Les feitorias étaient des avant-postes commerciaux, généralement fortifiés et installés dans les zones côtières, construits par les Portugais pour centraliser et dominer le commerce de produits vers le royaume (et de là vers l’Europe). Ils fonctionnaient simultanément comme marchés, entrepôts, points d’appui pour la navigation et les douanes. Ils étaient dirigés par un feitor, chargé de gouverner les échanger, de percevoir les taxes au nom du roi, d’où l’établissement d’une série d’acte administratifs, tels que les registre de comptabilité conservés par les archives nationales portugaises ou le règlement établi pour la feitoria de Mina. Entre le XVe et le XVIe siècle, une cinquantaine de points fortifiés ont été établis le long des côtes de l’Afrique occidentale. Les premiers comptoirs se situent en Afrique, Arguim (Arguin, Mauritanie actuelle) ayant été fondé en 1448 et Mina (actuellement Elmina, au Ghana). Les principaux points commerciaux portugais dans l’océan Indien étaient Goa, Malacca et Ormuz. Mais de nombreux sites ont également été créés à Cannanore, à Ternate, aux Maldives ou à Cochin. Les feitorias traient le commerce de l’or et des esclaves sur la côte de Guinée, des épices dans l’océan Indien, mais aussi de nombreux produits comme le sucre, le piment, le bois, des chevaux, les céréales, les plumes d’oiseaux exotiques, les pierres précieuses, la soie et la porcelaine d’Orient.

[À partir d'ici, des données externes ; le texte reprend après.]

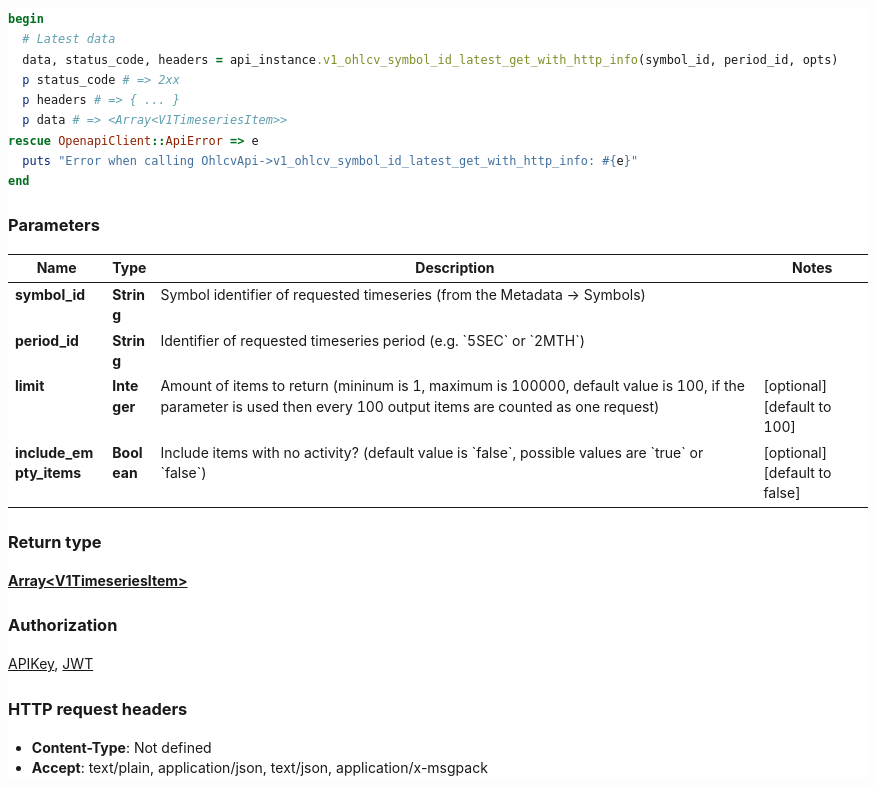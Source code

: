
 ```ruby
begin
  # Latest data
  data, status_code, headers = api_instance.v1_ohlcv_symbol_id_latest_get_with_http_info(symbol_id, period_id, opts)
  p status_code # => 2xx
  p headers # => { ... }
  p data # => <Array<V1TimeseriesItem>>
rescue OpenapiClient::ApiError => e
  puts "Error when calling OhlcvApi->v1_ohlcv_symbol_id_latest_get_with_http_info: #{e}"
end
```

### Parameters

| Name | Type | Description | Notes |
| ---- | ---- | ----------- | ----- |
| **symbol_id** | **String** | Symbol identifier of requested timeseries (from the Metadata -&gt; Symbols) |  |
| **period_id** | **String** | Identifier of requested timeseries period (e.g. &#x60;5SEC&#x60; or &#x60;2MTH&#x60;) |  |
| **limit** | **Integer** | Amount of items to return (mininum is 1, maximum is 100000, default value is 100, if the parameter is used then every 100 output items are counted as one request) | [optional][default to 100] |
| **include_empty_items** | **Boolean** | Include items with no activity? (default value is &#x60;false&#x60;, possible values are &#x60;true&#x60; or &#x60;false&#x60;) | [optional][default to false] |

### Return type

[**Array&lt;V1TimeseriesItem&gt;**](V1TimeseriesItem.md)

### Authorization

[APIKey](../README.md#APIKey), [JWT](../README.md#JWT)

### HTTP request headers

- **Content-Type**: Not defined
- **Accept**: text/plain, application/json, text/json, application/x-msgpack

Comptoirs du monde – Les feitorias portugaises (XVe-XVIIe siècle), 2022, page 25

Après une courte préface rédigée par Philippe Bélaval, président du Centre des monuments nationaux, trois articles de synthèse décrivent le contexte et les formes prises par les feitorias. Tout d’abord, Joao Paulo Oliveira retrace les différentes étapes de l’expansion portugaise aux XVe et XVIe siècles. A partir de 1422, des marins sont encouragés par Henri le Navigateur (1394-1460) à partir en direction du sud, le long des côtes africaines. Les Portugais atteignent le Cap Bojador en 1434, puis le fleuve Sénégal en 1444. Le franchissement de l’équateur en 1471 se poursuit par la découverte du Cap de Bonne-Espérance en 1488. Ceci conduit Joao Paulo Oliveira à préciser « qu’au XVe siècle, les Portugais détiennent le monopole quasi absolu su la navigation le long de la côte ouest de l’Afrique » (page 6). L’expédition mené par Vasco de Gama à la fin du XVe siècle préfigure l’installation lusitanienne à Cochin, servant à la fois d’abri et de lieux d’échanges sous la protection du roi local. Le réseau commercial se développe rapidement et préfigure une premiere mondialisation.

Le second article d’Annemarie Jordan Gschwend décrit la ville de Lisbonne au XVIe siècle. Carrefour commercial incontournable, le port est le point de départ sur la route des Indes. Le voyage est périlleux, la plupart des marins ne remettant jamais les pieds au Portugal. Les épidémies sont fréquentes. Le commerce s’avère particulièrement profitable aux marins qui reviennent de l’Océan indien et d’Afrique. En effet, un privilège accordé par le roi Manuel Ier (1495-1521) permet aux marins de ramener des marchandises sur lesquelles la Couronne ne détient pas de monopole, et ainsi de les vendre pour en faire un profit personnel. L’auteur raconte que le marin Diego de Castro, a par exemple ramené 10 000 éventails de son périple en Asie de l’Est (Chine, Japon) pour les revendre à Lisbonne. Enfin, l’historien Antonio de Almeida Mendes, maître de conférences en histoire moderne à l’Université de Nantes, précise les liens entre la densification d’un réseau de feitorias et l’esclavage. Il insiste sur le rôle du capitaine, nommé feitor, à Arguin (Mauritanie actuelle), dans la gestion d’une quinzaine de portugais qui se spécialise dans la traite des Noirs.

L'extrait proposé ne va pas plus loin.